(Document images with source code)
──────────────────────────────

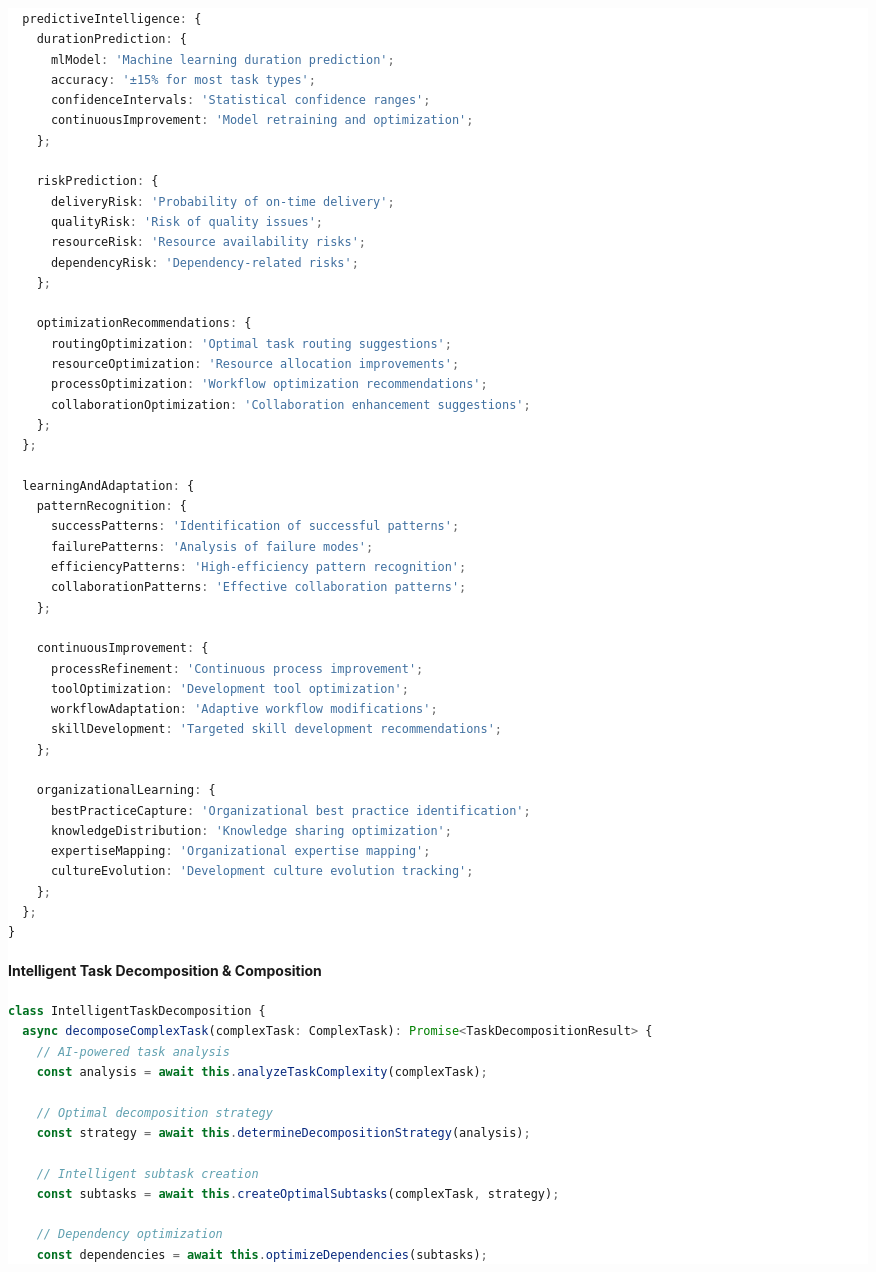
 ```typescript
  predictiveIntelligence: {
    durationPrediction: {
      mlModel: 'Machine learning duration prediction';
      accuracy: '±15% for most task types';
      confidenceIntervals: 'Statistical confidence ranges';
      continuousImprovement: 'Model retraining and optimization';
    };
    
    riskPrediction: {
      deliveryRisk: 'Probability of on-time delivery';
      qualityRisk: 'Risk of quality issues';
      resourceRisk: 'Resource availability risks';
      dependencyRisk: 'Dependency-related risks';
    };
    
    optimizationRecommendations: {
      routingOptimization: 'Optimal task routing suggestions';
      resourceOptimization: 'Resource allocation improvements';
      processOptimization: 'Workflow optimization recommendations';
      collaborationOptimization: 'Collaboration enhancement suggestions';
    };
  };
  
  learningAndAdaptation: {
    patternRecognition: {
      successPatterns: 'Identification of successful patterns';
      failurePatterns: 'Analysis of failure modes';
      efficiencyPatterns: 'High-efficiency pattern recognition';
      collaborationPatterns: 'Effective collaboration patterns';
    };
    
    continuousImprovement: {
      processRefinement: 'Continuous process improvement';
      toolOptimization: 'Development tool optimization';
      workflowAdaptation: 'Adaptive workflow modifications';
      skillDevelopment: 'Targeted skill development recommendations';
    };
    
    organizationalLearning: {
      bestPracticeCapture: 'Organizational best practice identification';
      knowledgeDistribution: 'Knowledge sharing optimization';
      expertiseMapping: 'Organizational expertise mapping';
      cultureEvolution: 'Development culture evolution tracking';
    };
  };
}
```

#### Intelligent Task Decomposition & Composition

```typescript
class IntelligentTaskDecomposition {
  async decomposeComplexTask(complexTask: ComplexTask): Promise<TaskDecompositionResult> {
    // AI-powered task analysis
    const analysis = await this.analyzeTaskComplexity(complexTask);
    
    // Optimal decomposition strategy
    const strategy = await this.determineDecompositionStrategy(analysis);
    
    // Intelligent subtask creation
    const subtasks = await this.createOptimalSubtasks(complexTask, strategy);
    
    // Dependency optimization
    const dependencies = await this.optimizeDependencies(subtasks);
```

──────────────────────────────

## Work task
Please return each line of the data above in which the word "complexTask" occurs.

## Task answer
  async decomposeComplexTask(complexTask: ComplexTask): Promise<TaskDecompositionResult> {
    const analysis = await this.analyzeTaskComplexity(complexTask);
    const subtasks = await this.createOptimalSubtasks(complexTask, strategy);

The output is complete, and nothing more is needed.